Caratinga me remete aos sabores do feijão sempre novo, do frango com quiabo, dos torresmos crocantes, do arroz feito com banha de porco, da couve com angu, da broa de milho e dos doces de leite feitos pela minha avó. A nostalgia mora na simplicidade das nossas comidas. Minha filha fala que eu tenho um paladar infantil, descubro que não é infantil, é puramente mineiro.
Não vou falar das pessoas, dos amigos tão queridos, do meu amor, pois seria abrir o lado do coração onde morou a felicidade, as alegrias, e a certeza da plenitude.

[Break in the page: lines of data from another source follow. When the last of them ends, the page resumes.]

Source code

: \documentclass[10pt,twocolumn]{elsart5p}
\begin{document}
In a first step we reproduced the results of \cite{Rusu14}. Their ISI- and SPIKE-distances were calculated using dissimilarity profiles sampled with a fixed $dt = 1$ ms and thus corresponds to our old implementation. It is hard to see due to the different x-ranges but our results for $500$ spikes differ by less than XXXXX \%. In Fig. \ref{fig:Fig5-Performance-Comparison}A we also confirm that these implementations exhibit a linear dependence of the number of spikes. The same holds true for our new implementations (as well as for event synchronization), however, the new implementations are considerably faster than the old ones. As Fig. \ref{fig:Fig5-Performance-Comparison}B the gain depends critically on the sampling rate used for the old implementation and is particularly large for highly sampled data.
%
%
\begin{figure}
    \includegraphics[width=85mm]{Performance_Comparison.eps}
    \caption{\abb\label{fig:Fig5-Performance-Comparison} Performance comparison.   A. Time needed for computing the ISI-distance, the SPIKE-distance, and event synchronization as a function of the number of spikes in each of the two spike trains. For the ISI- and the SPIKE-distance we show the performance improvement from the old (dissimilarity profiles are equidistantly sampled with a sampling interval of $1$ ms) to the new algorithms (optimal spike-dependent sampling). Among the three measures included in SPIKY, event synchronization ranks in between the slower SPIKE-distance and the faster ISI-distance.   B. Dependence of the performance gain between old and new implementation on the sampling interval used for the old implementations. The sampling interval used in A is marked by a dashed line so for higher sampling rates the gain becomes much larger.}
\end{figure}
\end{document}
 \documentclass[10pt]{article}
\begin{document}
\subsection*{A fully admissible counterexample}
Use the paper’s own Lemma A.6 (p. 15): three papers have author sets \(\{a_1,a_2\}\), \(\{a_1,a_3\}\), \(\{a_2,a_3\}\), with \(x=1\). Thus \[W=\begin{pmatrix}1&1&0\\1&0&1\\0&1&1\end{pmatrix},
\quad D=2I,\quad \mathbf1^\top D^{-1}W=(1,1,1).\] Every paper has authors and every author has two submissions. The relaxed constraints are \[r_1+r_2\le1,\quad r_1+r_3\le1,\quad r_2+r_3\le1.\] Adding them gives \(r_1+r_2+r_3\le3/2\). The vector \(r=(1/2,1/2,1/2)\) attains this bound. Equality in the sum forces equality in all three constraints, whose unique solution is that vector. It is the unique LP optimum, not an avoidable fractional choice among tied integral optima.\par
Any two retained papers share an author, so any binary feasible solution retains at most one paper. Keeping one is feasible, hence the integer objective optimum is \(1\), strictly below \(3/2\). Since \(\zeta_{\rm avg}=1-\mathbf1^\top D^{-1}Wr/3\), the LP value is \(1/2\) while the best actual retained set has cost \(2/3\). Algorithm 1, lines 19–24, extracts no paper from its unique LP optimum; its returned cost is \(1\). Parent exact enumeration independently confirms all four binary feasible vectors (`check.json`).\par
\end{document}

Em meus sonhos de adolescente, sempre imaginava que o mar ficava logo ali, atrás de uma daquelas montanhas e que de algum ponto, eu o avistaria. Sabia que o mar ficava mesmo era a onze meses de distância, essa medida era o tempo entre um janeiro e outro quando podia passar alguns dias nas praias de Guarapari ou Piúma.

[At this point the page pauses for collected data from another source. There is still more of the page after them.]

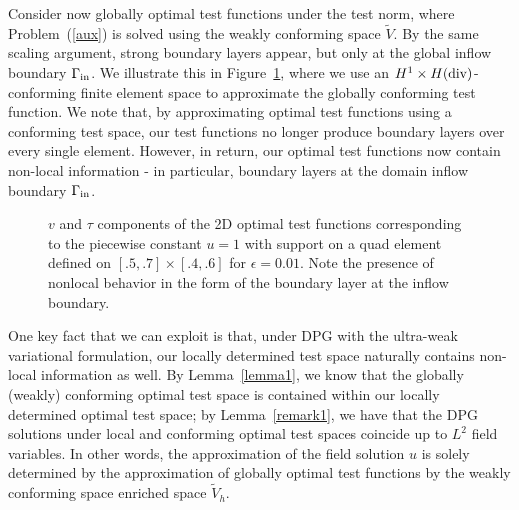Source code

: \documentclass[11pt,onecolumn]{scrartcl}
\begin{document}
Consider now globally optimal test functions under the test norm, where Problem~(\ref{aux}) is solved using the weakly conforming space $\tilde{V}$.  By the same scaling argument, strong boundary layers appear, but only at the global inflow boundary $\Gamma_{\rm in}$.  We illustrate this in Figure~\ref{fig:optTestBoundaryGlobal}, where we use an $H^1\times H({\rm div})$-conforming finite element space to approximate the globally conforming test function.  We note that, by approximating optimal test functions using a conforming test space, our test functions no longer produce boundary layers over every single element. However, in return, our optimal test functions now contain non-local information - in particular, boundary layers at the domain inflow boundary $\Gamma_{\rm in}$.
\begin{figure}[!h]
\centering
{}
\caption{$v$ and $\tau$ components of the 2D optimal test functions corresponding to the piecewise constant $u=1$ with support on a quad element defined on $[.5,.7]\times[.4,.6]$ for $\epsilon = 0.01$. Note the presence of nonlocal behavior in the form of the boundary layer at the inflow boundary.}
\label{fig:optTestBoundaryGlobal}
\end{figure}
One key fact that we can exploit is that, under DPG with the ultra-weak variational formulation, our locally determined test space naturally contains non-local information as well.  By Lemma~\ref{lemma1}, we know that the globally (weakly) conforming optimal test space is contained within our locally determined optimal test space; by Lemma~\ref{remark1}, we have that the DPG solutions under local and conforming optimal test spaces coincide up to $L^2$ field variables.  In other words, the approximation of the field solution $u$ is solely determined by the approximation of globally optimal test functions by the weakly conforming space enriched space $\tilde{V}_h$.  
\end{document}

Agora, sei que não sou igual às árvores, que têm as raízes plantadas na terra, eu andei, corri, voei e momentaneamente vivo em outro lugar, que não tem montanhas, mas tem mar. Os sentimentos melancólicos ainda afloram vindos através de um cheiro, uma música, fotos antigas, notícias de amigos e principalmente hoje, vinte e quatro de junho ele me trouxe Caratinga com tamanha nitidez que brotou uma saudade dolorida no coração.
Sei que deixei Caratinga, mas Caratinga vive intensamente, impregnada em mim.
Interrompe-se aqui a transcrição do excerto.